Again, Again, and Again
/While it's a lifelong process to figure out what makes us unique, and life is full of twists and turns where we may never fully understand ourselves; yet, minor signs at numerous life stages can give insight into who we might become. One of the first moments that revealed a little about my nature was a Saturday morning 2nd-or-3rd-grade basketball hour practice. I could not make a left-handed lay-up. So, I made slight adjustment after slight adjustment; stayed after the practice; and kept trying until I finally sank one.
It's a peek into the resiliency I was either developing or unearthing. Of course, when that young, I didn't know what resiliency was or that it would come to define my approach to life. As I caught up this past weekend with a professor, he kept circling back to the notion- the ability I had to enter a room and engage in small changes. You only know how small changes impact your life or others once their weight tips the scales.
The evolution of this is the notion, the idea, that we have to figure out how to again, again, and again enter into the fray; that minor improvements are good enough and often a significant enough target to aim for repeatedly. Those types of changes are often seen as too little or not a big enough leap into a healthier life. In reality, it's all we are capable of during that moment. Often, the people who figure out how to keep coming and working, find success at some point in that process.
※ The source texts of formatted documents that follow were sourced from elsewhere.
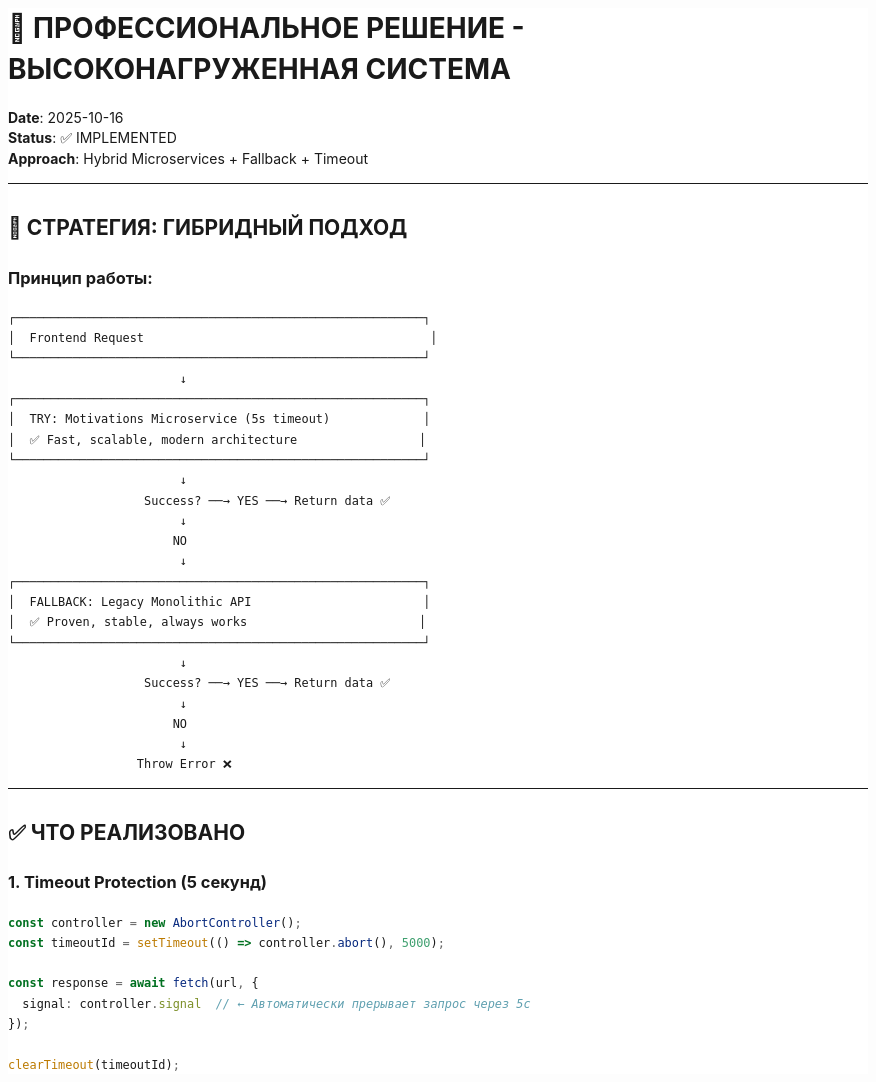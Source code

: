 # 🚀 ПРОФЕССИОНАЛЬНОЕ РЕШЕНИЕ - ВЫСОКОНАГРУЖЕННАЯ СИСТЕМА

**Date**: 2025-10-16  
**Status**: ✅ IMPLEMENTED  
**Approach**: Hybrid Microservices + Fallback + Timeout

---

## 🎯 СТРАТЕГИЯ: ГИБРИДНЫЙ ПОДХОД

### **Принцип работы**:

```
┌─────────────────────────────────────────────────────────┐
│  Frontend Request                                        │
└─────────────────────────────────────────────────────────┘
                        ↓
┌─────────────────────────────────────────────────────────┐
│  TRY: Motivations Microservice (5s timeout)             │
│  ✅ Fast, scalable, modern architecture                 │
└─────────────────────────────────────────────────────────┘
                        ↓
                   Success? ──→ YES ──→ Return data ✅
                        ↓
                       NO
                        ↓
┌─────────────────────────────────────────────────────────┐
│  FALLBACK: Legacy Monolithic API                        │
│  ✅ Proven, stable, always works                        │
└─────────────────────────────────────────────────────────┘
                        ↓
                   Success? ──→ YES ──→ Return data ✅
                        ↓
                       NO
                        ↓
                  Throw Error ❌
```

---

## ✅ ЧТО РЕАЛИЗОВАНО

### **1. Timeout Protection (5 секунд)**

```typescript
const controller = new AbortController();
const timeoutId = setTimeout(() => controller.abort(), 5000);

const response = await fetch(url, {
  signal: controller.signal  // ← Автоматически прерывает запрос через 5с
});

clearTimeout(timeoutId);
```
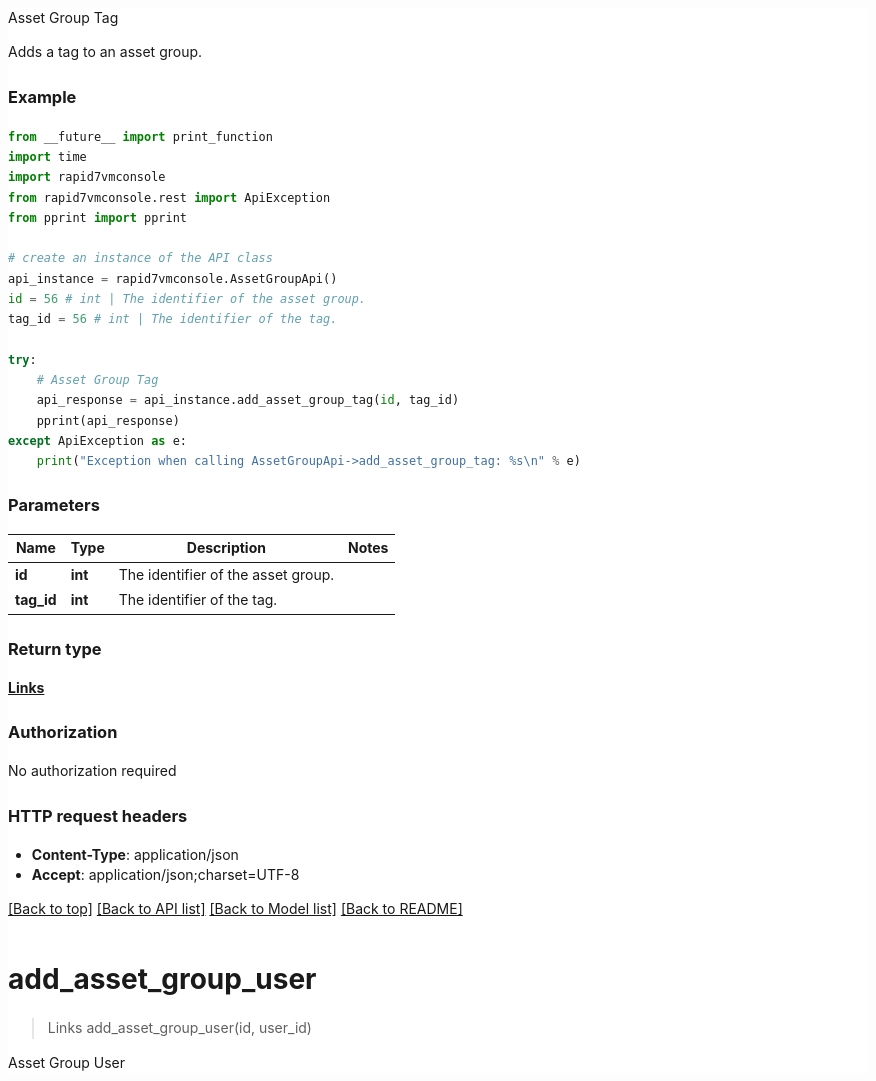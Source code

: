 Asset Group Tag

Adds a tag to an asset group.

### Example
```python
from __future__ import print_function
import time
import rapid7vmconsole
from rapid7vmconsole.rest import ApiException
from pprint import pprint

# create an instance of the API class
api_instance = rapid7vmconsole.AssetGroupApi()
id = 56 # int | The identifier of the asset group.
tag_id = 56 # int | The identifier of the tag.

try:
    # Asset Group Tag
    api_response = api_instance.add_asset_group_tag(id, tag_id)
    pprint(api_response)
except ApiException as e:
    print("Exception when calling AssetGroupApi->add_asset_group_tag: %s\n" % e)
```

### Parameters

Name | Type | Description  | Notes
------------- | ------------- | ------------- | -------------
 **id** | **int**| The identifier of the asset group. | 
 **tag_id** | **int**| The identifier of the tag. | 

### Return type

[**Links**](Links.md)

### Authorization

No authorization required

### HTTP request headers

 - **Content-Type**: application/json
 - **Accept**: application/json;charset=UTF-8

[[Back to top]](#) [[Back to API list]](../README.md#documentation-for-api-endpoints) [[Back to Model list]](../README.md#documentation-for-models) [[Back to README]](../README.md)

# **add_asset_group_user**
> Links add_asset_group_user(id, user_id)

Asset Group User
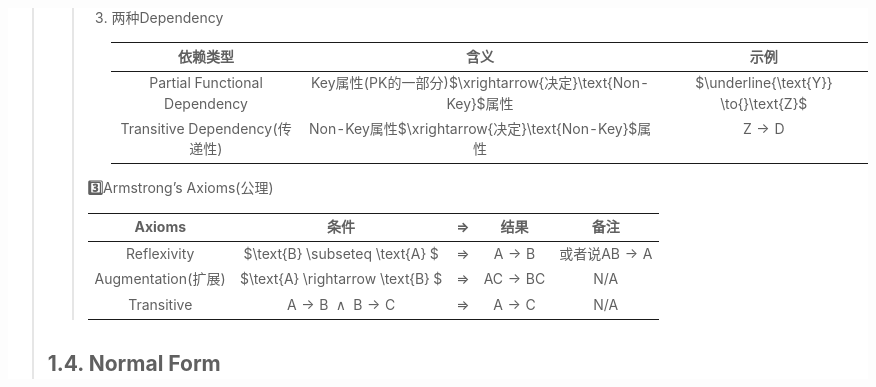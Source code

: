 > >
> > 3. 两种$\text{Dependency}$​​  
> >
> >    |                依赖类型                |                             含义                             |                 示例                 |
> >    | :------------------------------------: | :----------------------------------------------------------: | :----------------------------------: |
> >    | $\text{Partial Functional Dependency}$ | $\text{Key}$属性($\text{PK}$的一部分)$\xrightarrow{决定}\text{Non-Key}$属性 | $\underline{\text{Y}} \to{}\text{Z}$ |
> >    | $\text{Transitive Dependency}$(传递性) |  $\text{Non-Key}$属性$\xrightarrow{决定}\text{Non-Key}$属性  |       $\text{Z} \to{}\text{D}$       |
> >
> > **3️⃣**$\text{Armstrong’s Axioms}$(公理)
> >
> > |       $\text{Axioms}$       |                             条件                             | $\Rightarrow$ |               结果                |                 备注                  |
> > | :-------------------------: | :----------------------------------------------------------: | :-----------: | :-------------------------------: | :-----------------------------------: |
> > |    $\text{Reflexivity}$     |                $\text{B} \subseteq \text{A} $                | $\Rightarrow$ |  $\text{A} \rightarrow \text{B}$  | 或者说$\text{A}\text{B}\to{}\text{A}$ |
> > | $\text{Augmentation}$(扩展) |               $\text{A} \rightarrow \text{B} $               | $\Rightarrow$ | $\text{AC} \rightarrow \text{BC}$ |             $\text{N/A}$              |
> > |     $\text{Transitive}$     | $\text{A} \rightarrow \text{B }\land{}\text{ B}\rightarrow \text{C}$ | $\Rightarrow$ |  $\text{A} \rightarrow \text{C}$  |             $\text{N/A}$              |
>
> ## $\text{1.4. Normal Form}$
It's a relatively simple notion: keep trying, just keep making minor adjustments again, again and again, and at some point, you land on some success. From a young age to now, whether I knew what I was doing or not, buried deep in genetics or from being the 3rd child, I have had to keep coming, keep trying to find success. I have only wanted to pass that on to others; a commitment to make minor improvements to life leads us to the best place again, again, and again.